The move follows a period of expansion across Asia Pacific and other regions, where rising onboarding volumes placed pressure on compliance operations. For a payments infrastructure provider operating across multiple jurisdictions, scaling customer due diligence without weakening control standards is a structural challenge rather than a temporary one.

TransferMate states it operates 100 licences and serves customers across APAC, the Americas and Europe. As it enters new markets, the firm sought to standardise KYB processes, accelerate review cycles and maintain alignment with evolving regulatory expectations across jurisdictions.

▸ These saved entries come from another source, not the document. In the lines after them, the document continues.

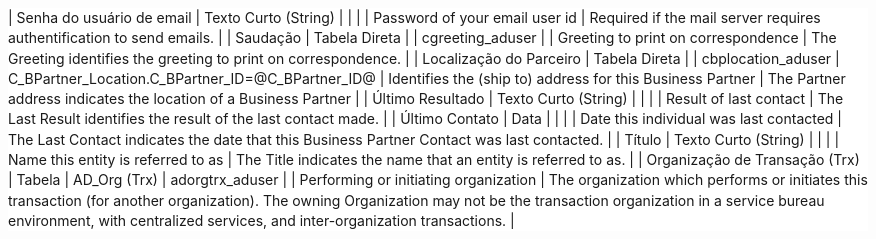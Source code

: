 |   Senha do usuário de email    |       Texto Curto (String)        |                                                                                                   |                                 |                                                                                                                                                           |                         Password of your email user id                         |                                                                                                                                                   Required if the mail server requires authentification to send emails.                                                                                                                                                   |
|            Saudação            |           Tabela Direta           |                                                                                                   |        cgreeting\_aduser        |                                                                                                                                                           |                      Greeting to print on correspondence                       |                                                                                                                                                     The Greeting identifies the greeting to print on correspondence.                                                                                                                                                      |
|    Localização do Parceiro     |           Tabela Direta           |                                                                                                   |       cbplocation\_aduser       |                                                  C\_BPartner\_Location.C\_BPartner\_ID=@C\_BPartner\_ID@                                                  |           Identifies the (ship to) address for this Business Partner           |                                                                                                                                                     The Partner address indicates the location of a Business Partner                                                                                                                                                      |
|        Último Resultado        |       Texto Curto (String)        |                                                                                                   |                                 |                                                                                                                                                           |                             Result of last contact                             |                                                                                                                                                      The Last Result identifies the result of the last contact made.                                                                                                                                                      |
|         Último Contato         |               Data                |                                                                                                   |                                 |                                                                                                                                                           |                    Date this individual was last contacted                     |                                                                                                                                        The Last Contact indicates the date that this Business Partner Contact was last contacted.                                                                                                                                         |
|             Título             |       Texto Curto (String)        |                                                                                                   |                                 |                                                                                                                                                           |                       Name this entity is referred to as                       |                                                                                                                                                      The Title indicates the name that an entity is referred to as.                                                                                                                                                       |
| Organização de Transação (Trx) |              Tabela               |                                           AD\_Org (Trx)                                           |        adorgtrx\_aduser         |                                                                                                                                                           |                     Performing or initiating organization                      |                                                        The organization which performs or initiates this transaction (for another organization). The owning Organization may not be the transaction organization in a service bureau environment, with centralized services, and inter-organization transactions.                                                         |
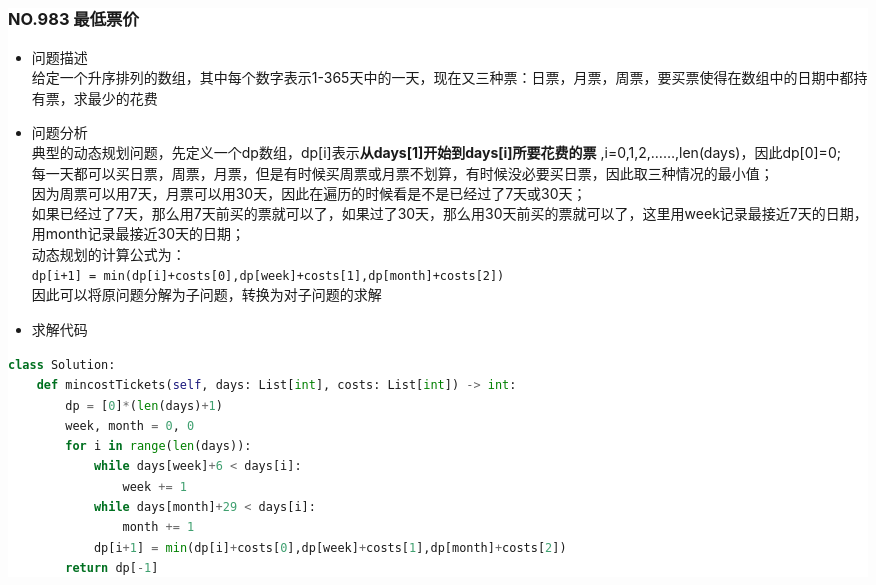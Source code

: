 ### NO.983 最低票价

  * 问题描述  
给定一个升序排列的数组，其中每个数字表示1-365天中的一天，现在又三种票：日票，月票，周票，要买票使得在数组中的日期中都持有票，求最少的花费

  * 问题分析  
典型的动态规划问题，先定义一个dp数组，dp[i]表示**从days[1]开始到days[i]所要花费的票**
,i=0,1,2,……,len(days)，因此dp[0]=0;  
每一天都可以买日票，周票，月票，但是有时候买周票或月票不划算，有时候没必要买日票，因此取三种情况的最小值；  
因为周票可以用7天，月票可以用30天，因此在遍历的时候看是不是已经过了7天或30天；  
如果已经过了7天，那么用7天前买的票就可以了，如果过了30天，那么用30天前买的票就可以了，这里用week记录最接近7天的日期，用month记录最接近30天的日期；  
动态规划的计算公式为：  
`dp[i+1] = min(dp[i]+costs[0],dp[week]+costs[1],dp[month]+costs[2])`  
因此可以将原问题分解为子问题，转换为对子问题的求解

  * 求解代码
    
```python
class Solution:  
    def mincostTickets(self, days: List[int], costs: List[int]) -> int:  
        dp = [0]*(len(days)+1)  
        week, month = 0, 0  
        for i in range(len(days)):  
            while days[week]+6 < days[i]:  
                week += 1  
            while days[month]+29 < days[i]:  
                month += 1  
            dp[i+1] = min(dp[i]+costs[0],dp[week]+costs[1],dp[month]+costs[2])  
        return dp[-1]  
```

Vivox AI’s platform is designed to analyse up to 100 complex corporate documents and registries per case, identify ultimate beneficial owners, shareholders and directors, perform sanctions, politically exposed person (PEP) and adverse media screening, and produce complete customer due diligence (CDD) or enhanced due diligence (EDD) reports. It supports onboarding across more than 100 countries and can process multiple document formats, including large files and lower-quality images.

Under the hood, the system orchestrates workflow using an ensemble of specialised models, more than 24 integrated verification and screening APIs, and over 35 AI models. The architecture is positioned as delivering consistency and auditability across the KYB lifecycle – attributes that have become central to supervisory scrutiny of AI use in regulated environments.

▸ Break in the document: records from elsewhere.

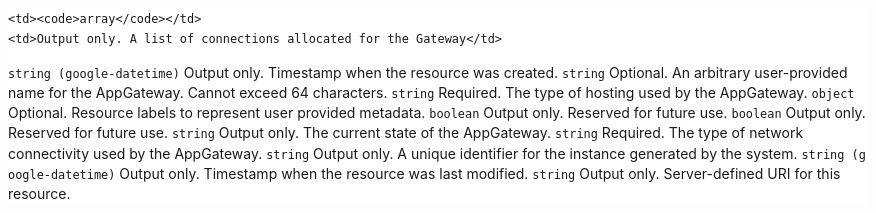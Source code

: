     <td><code>array</code></td>
    <td>Output only. A list of connections allocated for the Gateway</td>
</tr>
<tr>
    <td><CopyableCode code="createTime" /></td>
    <td><code>string (google-datetime)</code></td>
    <td>Output only. Timestamp when the resource was created.</td>
</tr>
<tr>
    <td><CopyableCode code="displayName" /></td>
    <td><code>string</code></td>
    <td>Optional. An arbitrary user-provided name for the AppGateway. Cannot exceed 64 characters.</td>
</tr>
<tr>
    <td><CopyableCode code="hostType" /></td>
    <td><code>string</code></td>
    <td>Required. The type of hosting used by the AppGateway.</td>
</tr>
<tr>
    <td><CopyableCode code="labels" /></td>
    <td><code>object</code></td>
    <td>Optional. Resource labels to represent user provided metadata.</td>
</tr>
<tr>
    <td><CopyableCode code="satisfiesPzi" /></td>
    <td><code>boolean</code></td>
    <td>Output only. Reserved for future use.</td>
</tr>
<tr>
    <td><CopyableCode code="satisfiesPzs" /></td>
    <td><code>boolean</code></td>
    <td>Output only. Reserved for future use.</td>
</tr>
<tr>
    <td><CopyableCode code="state" /></td>
    <td><code>string</code></td>
    <td>Output only. The current state of the AppGateway.</td>
</tr>
<tr>
    <td><CopyableCode code="type" /></td>
    <td><code>string</code></td>
    <td>Required. The type of network connectivity used by the AppGateway.</td>
</tr>
<tr>
    <td><CopyableCode code="uid" /></td>
    <td><code>string</code></td>
    <td>Output only. A unique identifier for the instance generated by the system.</td>
</tr>
<tr>
    <td><CopyableCode code="updateTime" /></td>
    <td><code>string (google-datetime)</code></td>
    <td>Output only. Timestamp when the resource was last modified.</td>
</tr>
<tr>
    <td><CopyableCode code="uri" /></td>
    <td><code>string</code></td>
    <td>Output only. Server-defined URI for this resource.</td>
</tr>
</tbody>
</table>
</TabItem>
<TabItem value="projects_locations_app_gateways_list">
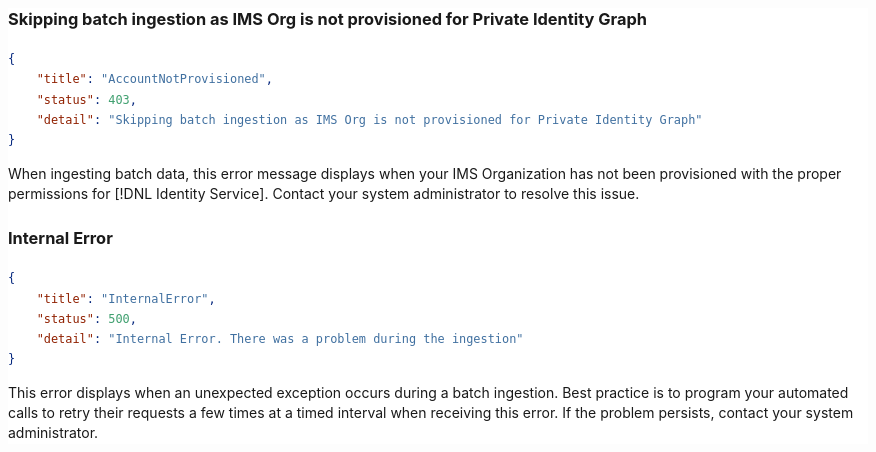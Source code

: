 ### Skipping batch ingestion as IMS Org is not provisioned for Private Identity Graph

```json
{
    "title": "AccountNotProvisioned",
    "status": 403,
    "detail": "Skipping batch ingestion as IMS Org is not provisioned for Private Identity Graph"
}
```

When ingesting batch data, this error message displays when your IMS Organization has not been provisioned with the proper permissions for [!DNL Identity Service]. Contact your system administrator to resolve this issue.

### Internal Error

```json
{
    "title": "InternalError",
    "status": 500,
    "detail": "Internal Error. There was a problem during the ingestion"
}
```

This error displays when an unexpected exception occurs during a batch ingestion. Best practice is to program your automated calls to retry their requests a few times at a timed interval when receiving this error. If the problem persists, contact your system administrator.
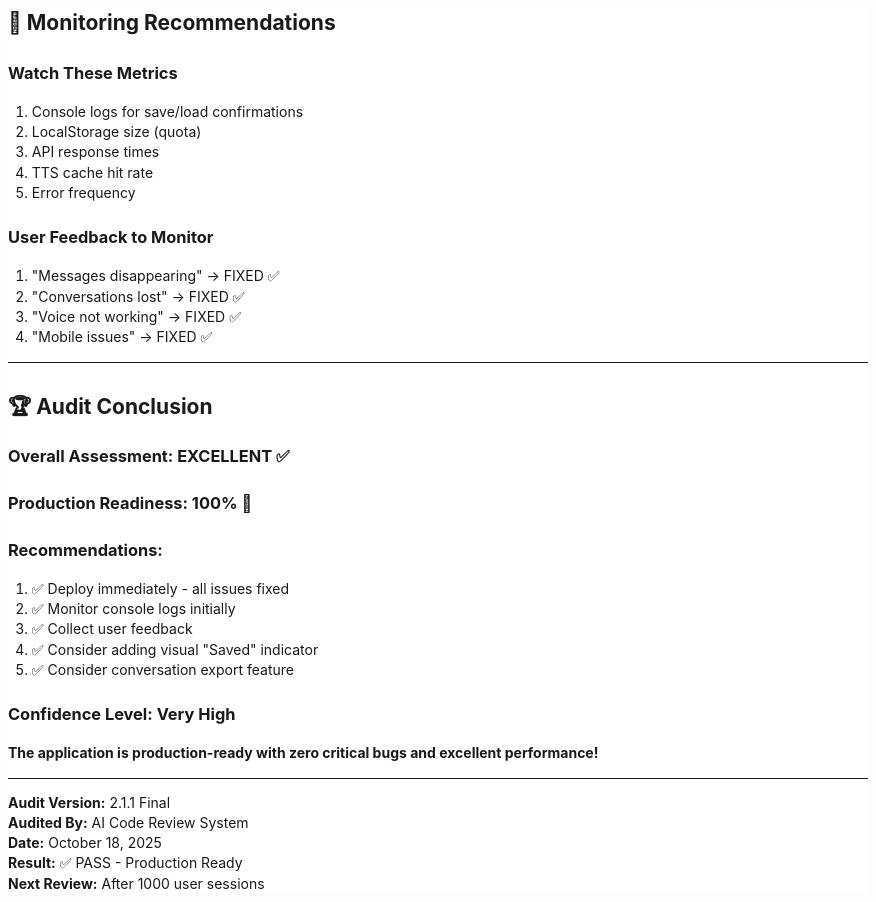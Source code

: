 
## 🔮 Monitoring Recommendations

### Watch These Metrics
1. Console logs for save/load confirmations
2. LocalStorage size (quota)
3. API response times
4. TTS cache hit rate
5. Error frequency

### User Feedback to Monitor
1. "Messages disappearing" → FIXED ✅
2. "Conversations lost" → FIXED ✅
3. "Voice not working" → FIXED ✅
4. "Mobile issues" → FIXED ✅

---

## 🏆 Audit Conclusion

### Overall Assessment: **EXCELLENT** ✅

### Production Readiness: **100%** 🚀

### Recommendations:
1. ✅ Deploy immediately - all issues fixed
2. ✅ Monitor console logs initially
3. ✅ Collect user feedback
4. ✅ Consider adding visual "Saved" indicator
5. ✅ Consider conversation export feature

### Confidence Level: **Very High**

**The application is production-ready with zero critical bugs and excellent performance!**

---

**Audit Version:** 2.1.1 Final  
**Audited By:** AI Code Review System  
**Date:** October 18, 2025  
**Result:** ✅ PASS - Production Ready  
**Next Review:** After 1000 user sessions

A notable element of the deployment is a self-learning AI agent operating within Vivox AI’s governance framework. During the first two weeks of live production, the system incorporated structured feedback from TransferMate’s senior analysts. According to the firms, the quality approval rate of AI-generated outcomes increased from approximately 60% to around 80% over that period, indicating measurable improvement through human-in-the-loop calibration rather than autonomous optimisation.

Governance configuration formed part of the implementation. Vivox AI aligned its control modules with TransferMate’s internal policies and procedures, embedding evaluation against defined risk, quality, explainability and oversight criteria. This reflects a broader industry shift, where institutions are expected not only to deploy AI, but to demonstrate how models are monitored, constrained and reviewed.

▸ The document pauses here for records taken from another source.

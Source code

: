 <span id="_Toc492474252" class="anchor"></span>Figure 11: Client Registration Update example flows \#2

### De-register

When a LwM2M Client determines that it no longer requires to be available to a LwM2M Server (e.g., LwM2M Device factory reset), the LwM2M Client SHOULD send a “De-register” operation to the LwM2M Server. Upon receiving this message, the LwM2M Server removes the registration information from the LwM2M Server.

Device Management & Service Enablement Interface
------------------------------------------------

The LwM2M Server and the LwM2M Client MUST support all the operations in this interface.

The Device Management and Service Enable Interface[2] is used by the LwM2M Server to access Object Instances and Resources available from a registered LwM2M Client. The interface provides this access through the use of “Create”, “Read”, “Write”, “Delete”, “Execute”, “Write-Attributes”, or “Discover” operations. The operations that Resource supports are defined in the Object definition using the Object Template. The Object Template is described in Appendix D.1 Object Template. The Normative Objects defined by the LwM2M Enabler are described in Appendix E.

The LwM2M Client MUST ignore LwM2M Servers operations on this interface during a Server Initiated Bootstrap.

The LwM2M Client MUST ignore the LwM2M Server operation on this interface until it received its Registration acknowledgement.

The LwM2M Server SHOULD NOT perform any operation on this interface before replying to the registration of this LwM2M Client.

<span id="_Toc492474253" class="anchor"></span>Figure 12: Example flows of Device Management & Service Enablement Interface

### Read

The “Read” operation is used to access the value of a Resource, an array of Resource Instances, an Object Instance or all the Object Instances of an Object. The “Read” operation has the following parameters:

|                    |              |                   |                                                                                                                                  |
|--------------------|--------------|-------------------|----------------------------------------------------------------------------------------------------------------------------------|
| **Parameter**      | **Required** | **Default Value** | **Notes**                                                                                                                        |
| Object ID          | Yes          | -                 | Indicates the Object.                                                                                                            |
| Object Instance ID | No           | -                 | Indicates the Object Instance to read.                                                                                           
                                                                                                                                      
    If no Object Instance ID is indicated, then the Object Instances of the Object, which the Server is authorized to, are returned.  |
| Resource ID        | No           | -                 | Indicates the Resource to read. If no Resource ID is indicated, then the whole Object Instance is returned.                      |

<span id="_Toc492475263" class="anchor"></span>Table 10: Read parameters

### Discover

“We operate in a fast-moving regulatory landscape, and maintaining compliance excellence is fundamental to how we scale,” said Alex Clements, Global Head of AML at TransferMate. “As we expand into new regions, we must increase onboarding capacity without compromising the rigour of our due diligence processes. Vivox AI has enabled us to compress timelines significantly while enhancing the depth, consistency and auditability of every review. Crucially, it augments our compliance team while keeping humans firmly in the loop.”

Vivox AI framed the project as evidence that structured AI deployment can align with supervisory expectations. “TransferMate’s implementation demonstrates how responsible, transparent AI can deliver measurable impact at scale,” said Tim Khamzin, Founder and CEO of Vivox AI. “The deployment aligns with evolving regulatory expectations, from the EU AI Act to recent FCA and Singaporean frameworks, while maintaining strong governance and auditability across jurisdictions. Their ability to move rapidly from planning to full operational use reflects a strong adoption culture and a clear vision for how AI agents can empower compliance teams.”

For TransferMate, audit defensibility remains a key consideration. “The level of detail in Vivox’s AI governance framework gives me confidence that we can demonstrate robust controls during audits and regulatory inspections relating to AI use,” added Clements.

The rollout signals a wider recalibration in regulated financial services: AI is increasingly being deployed not simply to reduce manual workload, but to reshape how compliance operating models absorb growth. Independent AI assurance is expected to complement the deployment, providing external validation of safety, governance and regulatory alignment as supervisory focus on AI intensifies.